Scanning for TFBSs of known motifs in all human promoters
1
3
Entering edit mode
6.0 years ago
JJ ▴ 670

Hi,

I am hoping for some insight and suggestions :)

I am interested in the TFBSs of 3 TFs in all promoter sequences of the human genome (e.g. 1000bp upstream) - in particular, I am looking for co-occurring TFBSs of these 3 TFs. I have the motifs available through the JASPAR database.

I found following solutions:

  • FIMO (Meme Suite) & findMotifs.pl or scanMotifGenomeWide.pl (HOMER) offer a way of scanning for them using known motifs. Each motif is treated separately – I then computed the co-occurring ones in R.

  • MCAST (Meme Suite) offers to scan for clusters (however it gives any clusters not co-occurring specifically and very few results … and occasionally segmentation fault, so I dropped it). Is there another tool that scans for co-occurring TFBSs is particular?

  • JASPAR offers a pre-scanned genome based on FIMO and TFBS Perl module - so I subsetted with the predictions of TFs of interest and the regions of interest (promoters).

  • REMAP 2018: offers merged peaks across ChIP-seq experiments for many TFs. Assuming that most binding sites are shared in different cell types / conditions, one could use these - correct? Again, I subsetted with the peaks of TFs of interest and the regions of interest (promoters). Unfortunately, not all TFs I am interested in are in this database. Any other similar resources available?

I am grateful for any insight: remarks to my solutions, other tools, other solutions, reviews on this problem ... anything :)

Thanks,

genome sequence • 2.9k views
ADD COMMENT
1
Entering edit mode

Assuming that most binding sites are shared in different cell types

I strongly disagree.
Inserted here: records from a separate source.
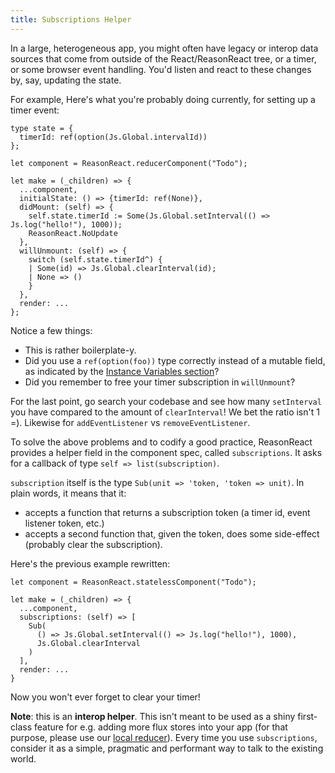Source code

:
 ```yaml
---
title: Subscriptions Helper
---
```


In a large, heterogeneous app, you might often have legacy or interop data sources that come from outside of the React/ReasonReact tree, or a timer, or some browser event handling. You'd listen and react to these changes by, say, updating the state.

For example, Here's what you're probably doing currently, for setting up a timer event:

```reason
type state = {
  timerId: ref(option(Js.Global.intervalId))
};

let component = ReasonReact.reducerComponent("Todo");

let make = (_children) => {
  ...component,
  initialState: () => {timerId: ref(None)},
  didMount: (self) => {
    self.state.timerId := Some(Js.Global.setInterval(() => Js.log("hello!"), 1000));
    ReasonReact.NoUpdate
  },
  willUnmount: (self) => {
    switch (self.state.timerId^) {
    | Some(id) => Js.Global.clearInterval(id);
    | None => ()
    }
  },
  render: ...
};
```

Notice a few things:

- This is rather boilerplate-y.
- Did you use a `ref(option(foo))` type correctly instead of a mutable field, as indicated by the [Instance Variables section](instance-variables.md)?
- Did you remember to free your timer subscription in `willUnmount`?

For the last point, go search your codebase and see how many `setInterval` you have compared to the amount of `clearInterval`! We bet the ratio isn't 1 =). Likewise for `addEventListener` vs `removeEventListener`.

To solve the above problems and to codify a good practice, ReasonReact provides a helper field in the component spec, called `subscriptions`. It asks for a callback of type `self => list(subscription)`.

`subscription` itself is the type `Sub(unit => 'token, 'token => unit)`. In plain words, it means that it:

- accepts a function that returns a subscription token (a timer id, event listener token, etc.)
- accepts a second function that, given the token, does some side-effect (probably clear the subscription).

Here's the previous example rewritten:

```reason
let component = ReasonReact.statelessComponent("Todo");

let make = (_children) => {
  ...component,
  subscriptions: (self) => [
    Sub(
      () => Js.Global.setInterval(() => Js.log("hello!"), 1000),
      Js.Global.clearInterval
    )
  ],
  render: ...
}
```

Now you won't ever forget to clear your timer!

**Note**: this is an **interop helper**. This isn't meant to be used as a shiny first-class feature for e.g. adding more flux stores into your app (for that purpose, please use our [local reducer](state-actions-reducer.md#actions-reducer)). Every time you use `subscriptions`, consider it as a simple, pragmatic and performant way to talk to the existing world.
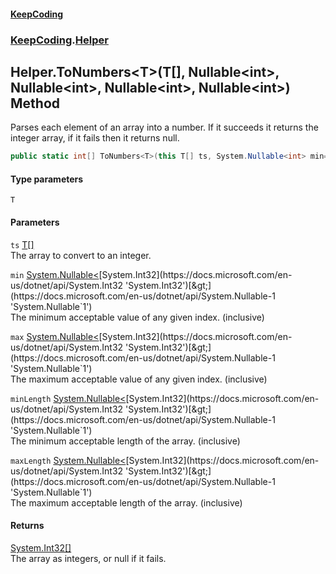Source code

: #### [KeepCoding](index.md 'index')
### [KeepCoding](KeepCoding.md 'KeepCoding').[Helper](Helper.md 'KeepCoding.Helper')
## Helper.ToNumbers&lt;T&gt;(T[], Nullable&lt;int&gt;, Nullable&lt;int&gt;, Nullable&lt;int&gt;, Nullable&lt;int&gt;) Method
Parses each element of an array into a number. If it succeeds it returns the integer array, if it fails then it returns null.  
```csharp
public static int[] ToNumbers<T>(this T[] ts, System.Nullable<int> min=null, System.Nullable<int> max=null, System.Nullable<int> minLength=null, System.Nullable<int> maxLength=null);
```
#### Type parameters
<a name='KeepCoding_Helper_ToNumbers_T_(T___System_Nullable_int__System_Nullable_int__System_Nullable_int__System_Nullable_int_)_T'></a>
`T`  
  
#### Parameters
<a name='KeepCoding_Helper_ToNumbers_T_(T___System_Nullable_int__System_Nullable_int__System_Nullable_int__System_Nullable_int_)_ts'></a>
`ts` [T](Helper_ToNumbers_Zz_P1BqTJzR21j1qXeiyZQ.md#KeepCoding_Helper_ToNumbers_T_(T___System_Nullable_int__System_Nullable_int__System_Nullable_int__System_Nullable_int_)_T 'KeepCoding.Helper.ToNumbers&lt;T&gt;(T[], System.Nullable&lt;int&gt;, System.Nullable&lt;int&gt;, System.Nullable&lt;int&gt;, System.Nullable&lt;int&gt;).T')[[]](https://docs.microsoft.com/en-us/dotnet/api/System.Array 'System.Array')  
The array to convert to an integer.
  
<a name='KeepCoding_Helper_ToNumbers_T_(T___System_Nullable_int__System_Nullable_int__System_Nullable_int__System_Nullable_int_)_min'></a>
`min` [System.Nullable&lt;](https://docs.microsoft.com/en-us/dotnet/api/System.Nullable-1 'System.Nullable`1')[System.Int32](https://docs.microsoft.com/en-us/dotnet/api/System.Int32 'System.Int32')[&gt;](https://docs.microsoft.com/en-us/dotnet/api/System.Nullable-1 'System.Nullable`1')  
The minimum acceptable value of any given index. (inclusive)
  
<a name='KeepCoding_Helper_ToNumbers_T_(T___System_Nullable_int__System_Nullable_int__System_Nullable_int__System_Nullable_int_)_max'></a>
`max` [System.Nullable&lt;](https://docs.microsoft.com/en-us/dotnet/api/System.Nullable-1 'System.Nullable`1')[System.Int32](https://docs.microsoft.com/en-us/dotnet/api/System.Int32 'System.Int32')[&gt;](https://docs.microsoft.com/en-us/dotnet/api/System.Nullable-1 'System.Nullable`1')  
The maximum acceptable value of any given index. (inclusive)
  
<a name='KeepCoding_Helper_ToNumbers_T_(T___System_Nullable_int__System_Nullable_int__System_Nullable_int__System_Nullable_int_)_minLength'></a>
`minLength` [System.Nullable&lt;](https://docs.microsoft.com/en-us/dotnet/api/System.Nullable-1 'System.Nullable`1')[System.Int32](https://docs.microsoft.com/en-us/dotnet/api/System.Int32 'System.Int32')[&gt;](https://docs.microsoft.com/en-us/dotnet/api/System.Nullable-1 'System.Nullable`1')  
The minimum acceptable length of the array. (inclusive)
  
<a name='KeepCoding_Helper_ToNumbers_T_(T___System_Nullable_int__System_Nullable_int__System_Nullable_int__System_Nullable_int_)_maxLength'></a>
`maxLength` [System.Nullable&lt;](https://docs.microsoft.com/en-us/dotnet/api/System.Nullable-1 'System.Nullable`1')[System.Int32](https://docs.microsoft.com/en-us/dotnet/api/System.Int32 'System.Int32')[&gt;](https://docs.microsoft.com/en-us/dotnet/api/System.Nullable-1 'System.Nullable`1')  
The maximum acceptable length of the array. (inclusive)
  
#### Returns
[System.Int32](https://docs.microsoft.com/en-us/dotnet/api/System.Int32 'System.Int32')[[]](https://docs.microsoft.com/en-us/dotnet/api/System.Array 'System.Array')  
The array as integers, or null if it fails.
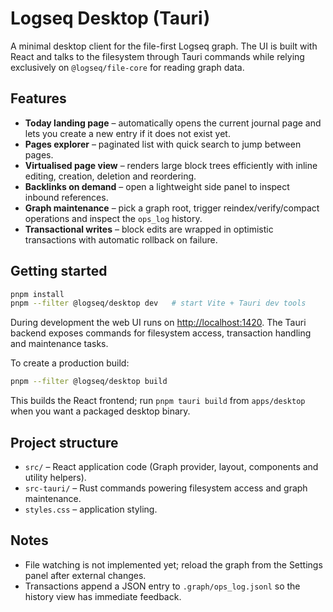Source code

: # Logseq Desktop (Tauri)

A minimal desktop client for the file-first Logseq graph. The UI is built with React and talks to the filesystem through Tauri commands while relying exclusively on `@logseq/file-core` for reading graph data.

## Features

- **Today landing page** – automatically opens the current journal page and lets you create a new entry if it does not exist yet.
- **Pages explorer** – paginated list with quick search to jump between pages.
- **Virtualised page view** – renders large block trees efficiently with inline editing, creation, deletion and reordering.
- **Backlinks on demand** – open a lightweight side panel to inspect inbound references.
- **Graph maintenance** – pick a graph root, trigger reindex/verify/compact operations and inspect the `ops_log` history.
- **Transactional writes** – block edits are wrapped in optimistic transactions with automatic rollback on failure.

## Getting started

```bash
pnpm install
pnpm --filter @logseq/desktop dev   # start Vite + Tauri dev tools
```

During development the web UI runs on <http://localhost:1420>. The Tauri backend exposes commands for filesystem access, transaction handling and maintenance tasks.

To create a production build:

```bash
pnpm --filter @logseq/desktop build
```

This builds the React frontend; run `pnpm tauri build` from `apps/desktop` when you want a packaged desktop binary.

## Project structure

- `src/` – React application code (Graph provider, layout, components and utility helpers).
- `src-tauri/` – Rust commands powering filesystem access and graph maintenance.
- `styles.css` – application styling.

## Notes

- File watching is not implemented yet; reload the graph from the Settings panel after external changes.
- Transactions append a JSON entry to `.graph/ops_log.jsonl` so the history view has immediate feedback.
TF binding is highly dynamic and depends on open chromatin regions, which again are highly dynamic and cell-type-specific, leave alone conditions, even more dynamic than gene expression.

ADD REPLY
0
Entering edit mode

Thank your for your comment. Isn't that more motif activity than the binding site? the binding sites should be fairly shared shouldn't they? If they are active however is a different issue and dependent on the system. Otherwise, the whole remap merged peaks would be nonsense, wouldn't it? Thank you for any insight.

ADD REPLY
5
Entering edit mode
6.0 years ago

One thing we do locally is maintain a Starch file containing whole-genome FIMO hits or calls at some threshold, formatted as BED intervals, i.e., :

$ unstarch /net/seq/data/projects/motifs/fimo/hg19.jaspar.1e-4/fimo.combined.1e-4.parsed.starch | head
chr1    10003   10023   MA0073.1-RREB1  3.52314e-05     +       CCCTAACCCTAACCCTAACC
chr1    10009   10029   MA0073.1-RREB1  3.52314e-05     +       CCCTAACCCTAACCCTAACC
chr1    10015   10035   MA0073.1-RREB1  3.52314e-05     +       CCCTAACCCTAACCCTAACC
chr1    10021   10041   MA0073.1-RREB1  3.52314e-05     +       CCCTAACCCTAACCCTAACC
...

With this, we can take promoter regions (formatted as a sorted BED file), e.g.:

$ echo -e "chr9\t133252000\t133253000" > /tmp/adHocPromoter.bed

And do some operations with BEDOPS bedmap to look for all TFBS that overlap the promoters by one or more bases:

$ bedmap --chrom chr9 --echo --echo-map-id-uniq --delim '\t' /tmp/adHocPromoter.bed /net/seq/data/projects/motifs/fimo/hg19.jaspar.1e-4/fimo.combined.1e-4.parsed.starch
chr9    133252000       133253000       MA0014.1-Pax5;MA0017.1-NR2F1;MA0018.2-CREB1;MA0019.1-Ddit3::Cebpa;MA0028.1-ELK1;MA0039.2-Klf4;MA0047.1-Foxa2;MA0048.1-NHLH1;MA0061.1-NF-kappaB;MA0062.2-GABPA;MA0065.1-PPARG::RXRA;MA0065.2-PPARG::RXRA;MA0071.1-RORA_1;MA0076.1-ELK4;MA0079.1-SP1;MA0079.2-SP1;MA0088.1-znf143;MA0102.1-Cebpa;MA0111.1-Spz1;MA0112.1-ESR1;MA0112.2-ESR1;MA0116.1-Zfp423;MA0119.1-TLX1::NFIC;MA0137.2-STAT1;MA0138.1-REST;MA0138.2-REST;MA0139.1-CTCF;MA0141.1-Esrrb;MA0144.1-Stat3;MA0145.1-Tcfcp2l1;MA0146.1-Zfx;MA0150.1-NFE2L2;MA0159.1-RXR::RAR_DR5;MA0160.1-NR4A2;MA0163.1-PLAG1;MA0258.1-ESR2

The last column of output is a list of co-occuring TF hits with a p-value of 1e-4 or less, which can be piped into R or other tools for statistical calculations.

By keeping the Starch archive of whole-genome hits, we can quickly perform repeated scans for FIMO hits of various thresholds (e.g. the more stringent 1e-5) or over windows from promoters, enhancers, intron-exon junctions, etc. We just do the FIMO analysis once, whole-genome, and then do set operations as the experiment parameters change.

ADD COMMENT
0
Entering edit mode

Wow, thank you so much for your comment! This is a very efficient way of dealing with it. I will look into this.

Apart from the efficiency it's basically the same as overlapping the JASPAR track (which is basically genome-wide FIMO hits) with my selected TFs and the windows of promoters. So this is generally an accepted approach?

May I asked how you define the promoters? I have selected the human TSSs from EPDnew and then added 1000bp upstream and 100bp downstream. I wonder what is really sensible here as the regions where they can bind can be far upstream not only 1000bp but if I select more I get an incredible high rate of false positives.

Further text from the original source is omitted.